Just like hepatitis C virus, oral lichen planus is also involved with T lymphocytes. In 2009, Bai J et al. studied the association of polymorphism in tumor necrosis factor alpha and interleukin 10 with oral lichen planus patients in the Chinese population. They concluded the role of interleukin 10 in developing OLP [46]. Simark et al. studied the distribution of interleukin 2, interleukin 4, interleukin 10, tumor necrosis factor alpha, and transforming growth factor beta mRNA in oral lichen planus patients. They observed mRNA for pro-inflammatory and anti-inflammatory cytokines generated in chronic lesions of oral lichen planus [47]. Carrozzo et al., in 2004, studied the role of pro-inflammatory and anti-inflammatory cytokines in lichen planus and oral lichen planus patients and stated that pro-inflammatory cytokines have a role in the development of lichen planus and oral lichen planus [48]. Lu Rui et al. studied the regulatory roles of interleukin 23 and interleukin 17 and showed overexpression of IL17 levels in OLP patients compared to controls [49]. In Iran in 2017, Rezazadeh et al. studied salivary levels of interleukin 10 in oral lichen planus patients. They reported higher levels of interleukin 10 with a non-significant difference in the cases group compared to controls [50]. Another study was conducted in 2019, assessing serum and salivary levels of interleukin 17 in oral lichen planus patients. In this study, El-Refai et al. reported higher mean levels with significant results for the cases group compared to controls [51]. In 2017, Shiva Shirazian et al. studied salivary IL17 and IL22 levels in oral lichen planus and control groups. They found significant results for IL22 with increased mean levels and insignificant results for IL17 with increased mean levels [52]. Another study was conducted by Zhu et al. in 2015 in serum and saliva for interferon-gamma and interleukin 10 in different types of oral lichen planus. It detected higher levels of IL10 in serum and saliva in patients with erosive and reticular oral lichen planus [53].
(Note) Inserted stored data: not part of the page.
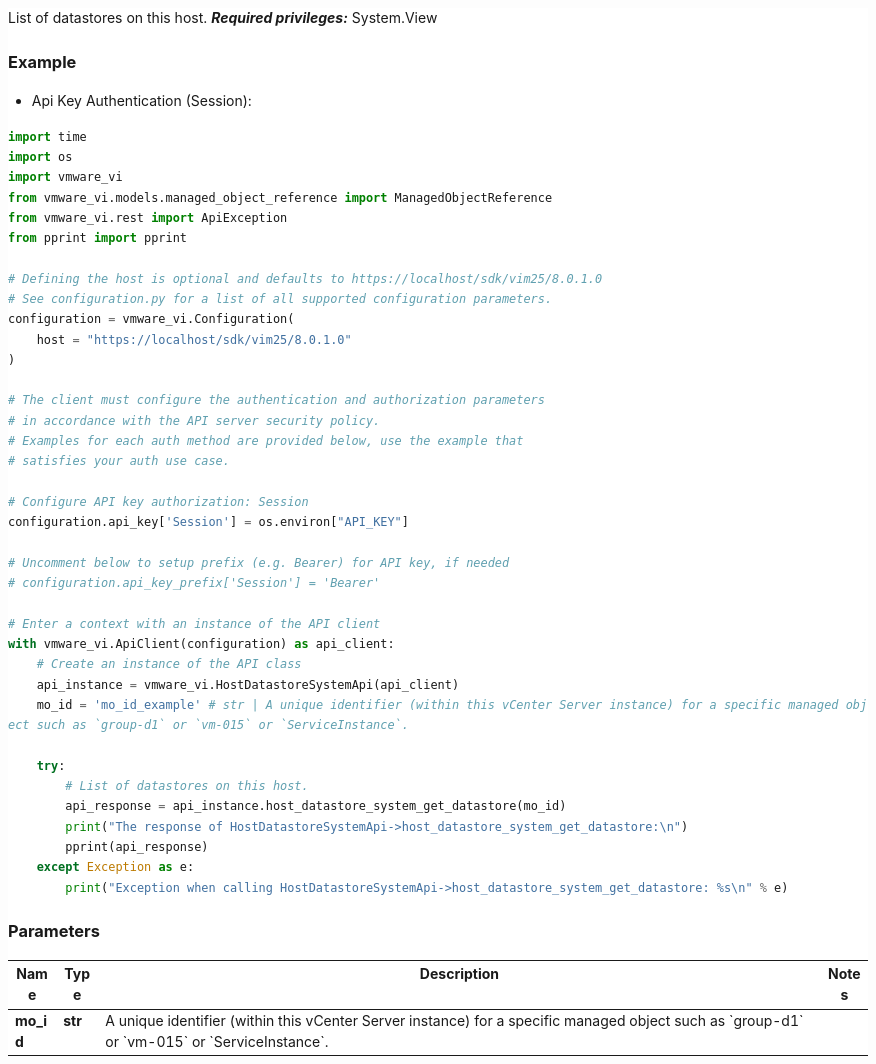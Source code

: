 List of datastores on this host.  ***Required privileges:*** System.View 

### Example

* Api Key Authentication (Session):
```python
import time
import os
import vmware_vi
from vmware_vi.models.managed_object_reference import ManagedObjectReference
from vmware_vi.rest import ApiException
from pprint import pprint

# Defining the host is optional and defaults to https://localhost/sdk/vim25/8.0.1.0
# See configuration.py for a list of all supported configuration parameters.
configuration = vmware_vi.Configuration(
    host = "https://localhost/sdk/vim25/8.0.1.0"
)

# The client must configure the authentication and authorization parameters
# in accordance with the API server security policy.
# Examples for each auth method are provided below, use the example that
# satisfies your auth use case.

# Configure API key authorization: Session
configuration.api_key['Session'] = os.environ["API_KEY"]

# Uncomment below to setup prefix (e.g. Bearer) for API key, if needed
# configuration.api_key_prefix['Session'] = 'Bearer'

# Enter a context with an instance of the API client
with vmware_vi.ApiClient(configuration) as api_client:
    # Create an instance of the API class
    api_instance = vmware_vi.HostDatastoreSystemApi(api_client)
    mo_id = 'mo_id_example' # str | A unique identifier (within this vCenter Server instance) for a specific managed object such as `group-d1` or `vm-015` or `ServiceInstance`.

    try:
        # List of datastores on this host. 
        api_response = api_instance.host_datastore_system_get_datastore(mo_id)
        print("The response of HostDatastoreSystemApi->host_datastore_system_get_datastore:\n")
        pprint(api_response)
    except Exception as e:
        print("Exception when calling HostDatastoreSystemApi->host_datastore_system_get_datastore: %s\n" % e)
```



### Parameters

Name | Type | Description  | Notes
------------- | ------------- | ------------- | -------------
 **mo_id** | **str**| A unique identifier (within this vCenter Server instance) for a specific managed object such as &#x60;group-d1&#x60; or &#x60;vm-015&#x60; or &#x60;ServiceInstance&#x60;. | 
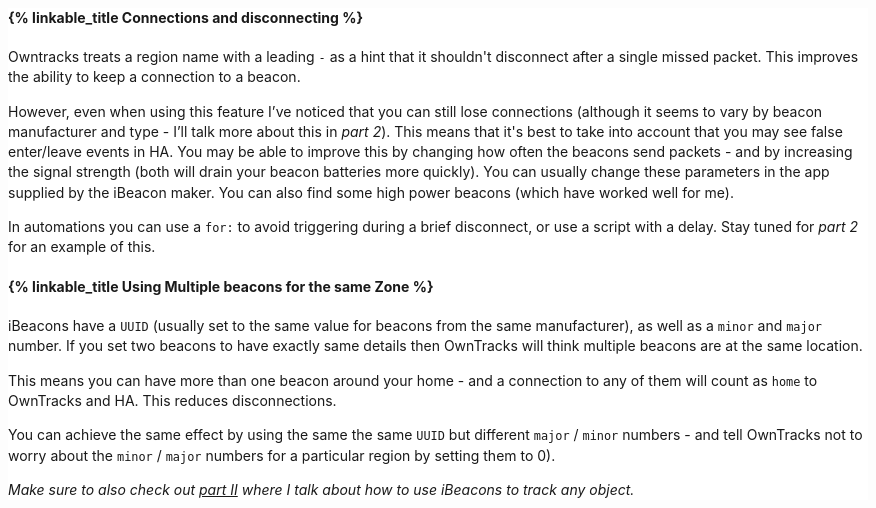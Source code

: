 #### {% linkable_title Connections and disconnecting %}

Owntracks treats a region name with a leading `-` as a hint that it shouldn't disconnect after a single missed packet. This improves the ability to keep a connection to a beacon.

However, even when using this feature I’ve noticed that you can still lose connections (although it seems to vary by beacon manufacturer and type - I’ll talk more about this in _part 2_). This means that it's best to take into account that you may see false enter/leave events in HA. You may be able to improve this by changing how often the beacons send packets - and by increasing the signal strength (both will drain your beacon batteries more quickly). You can usually change these parameters in the app supplied by the iBeacon maker. You can also find some high power beacons (which have worked well for me).

In automations you can use a `for:` to avoid triggering during a brief disconnect, or use a script with a delay. Stay tuned for _part 2_ for an example of this.

#### {% linkable_title Using Multiple beacons for the same Zone %}
iBeacons have a `UUID` (usually set to the same value for beacons from the same manufacturer), as well as a `minor` and `major` number. If you set two beacons to have exactly same details then OwnTracks will think multiple beacons are at the same location.

This means you can have more than one beacon around your home - and a connection to any of them will count as `home` to OwnTracks and HA. This reduces disconnections.

You can achieve the same effect by using the same the same `UUID` but different `major` / `minor` numbers - and tell OwnTracks not to worry about the `minor` / `major` numbers for a particular region by setting them to 0).

_Make sure to also check out [part II](/blog/2016/05/26/ibeacons-how-to-track-things-that-cant-track-themselves-part-ii/) where I talk about how to use iBeacons to track any object._
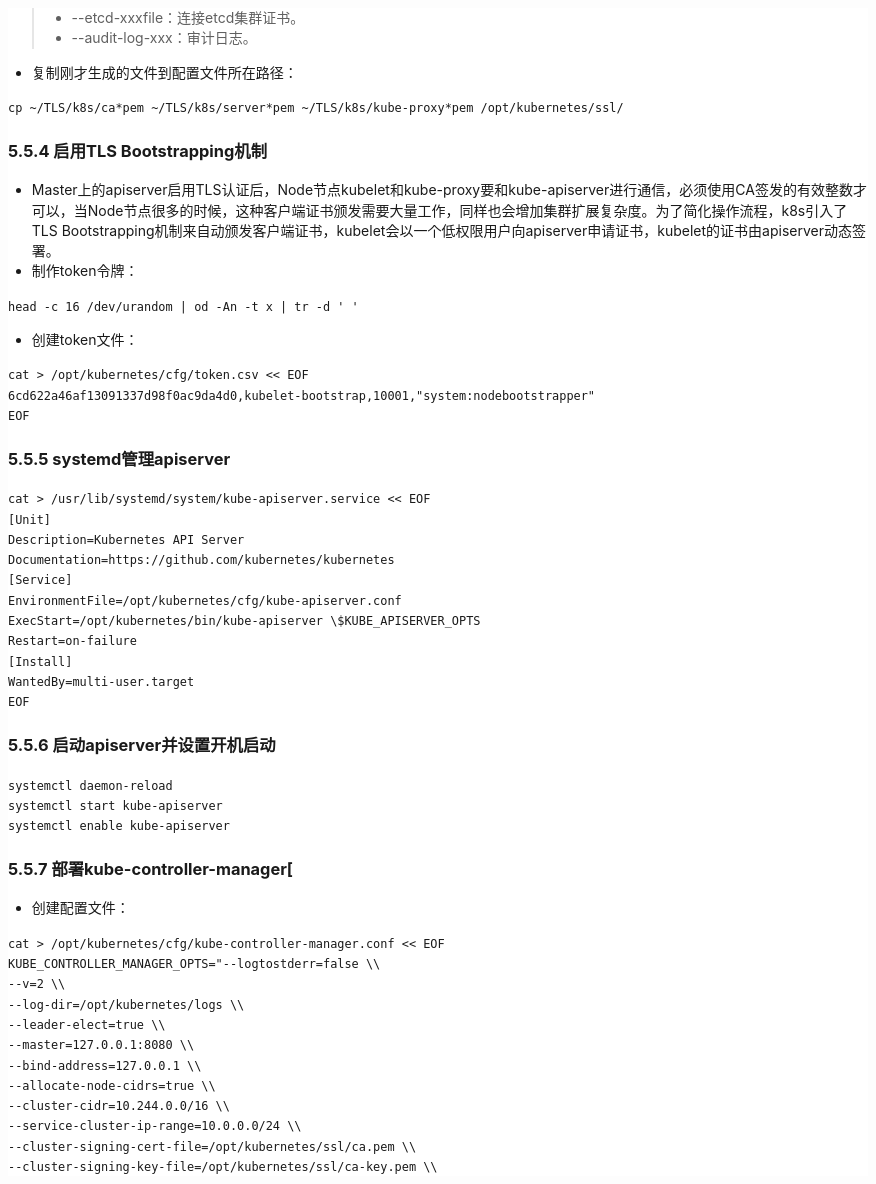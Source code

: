 > - --etcd-xxxfile：连接etcd集群证书。
> - --audit-log-xxx：审计日志。

- 复制刚才生成的文件到配置文件所在路径：

```shell
cp ~/TLS/k8s/ca*pem ~/TLS/k8s/server*pem ~/TLS/k8s/kube-proxy*pem /opt/kubernetes/ssl/
```

### 5.5.4 启用TLS Bootstrapping机制

- Master上的apiserver启用TLS认证后，Node节点kubelet和kube-proxy要和kube-apiserver进行通信，必须使用CA签发的有效整数才可以，当Node节点很多的时候，这种客户端证书颁发需要大量工作，同样也会增加集群扩展复杂度。为了简化操作流程，k8s引入了TLS Bootstrapping机制来自动颁发客户端证书，kubelet会以一个低权限用户向apiserver申请证书，kubelet的证书由apiserver动态签署。
- 制作token令牌：

```shell
head -c 16 /dev/urandom | od -An -t x | tr -d ' '
```

- 创建token文件：

```shell
cat > /opt/kubernetes/cfg/token.csv << EOF
6cd622a46af13091337d98f0ac9da4d0,kubelet-bootstrap,10001,"system:nodebootstrapper"
EOF
```

### 5.5.5 systemd管理apiserver

```shell
cat > /usr/lib/systemd/system/kube-apiserver.service << EOF
[Unit]
Description=Kubernetes API Server
Documentation=https://github.com/kubernetes/kubernetes
[Service]
EnvironmentFile=/opt/kubernetes/cfg/kube-apiserver.conf
ExecStart=/opt/kubernetes/bin/kube-apiserver \$KUBE_APISERVER_OPTS
Restart=on-failure
[Install]
WantedBy=multi-user.target
EOF
```

### 5.5.6 启动apiserver并设置开机启动

```shell
systemctl daemon-reload
systemctl start kube-apiserver
systemctl enable kube-apiserver
```

### 5.5.7 部署kube-controller-manager[

- 创建配置文件：

```shell
cat > /opt/kubernetes/cfg/kube-controller-manager.conf << EOF
KUBE_CONTROLLER_MANAGER_OPTS="--logtostderr=false \\
--v=2 \\
--log-dir=/opt/kubernetes/logs \\
--leader-elect=true \\
--master=127.0.0.1:8080 \\
--bind-address=127.0.0.1 \\
--allocate-node-cidrs=true \\
--cluster-cidr=10.244.0.0/16 \\
--service-cluster-ip-range=10.0.0.0/24 \\
--cluster-signing-cert-file=/opt/kubernetes/ssl/ca.pem \\
--cluster-signing-key-file=/opt/kubernetes/ssl/ca-key.pem \\
```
We can summarize that IL10 has a role in immune responses by clearing out bacteria and viruses from the human body, whereas IL17 has a role in inflammation and autoimmune disease progression. Since HCV and OLP are inflammatory and autoimmune diseases respectively, these cytokines can progress the disease towards a chronic stage.

Conclusion

Hepatitis C virus is an infectious disease that can lead to liver cirrhosis, and oral lichen planus is a premalignant lesion that can lead to oral carcinoma. As interleukin 10 lessens the immune pathologies and interleukin 17 mediates pro-inflammatory response, therefore, these biomarkers have a role in the progression of both the diseases.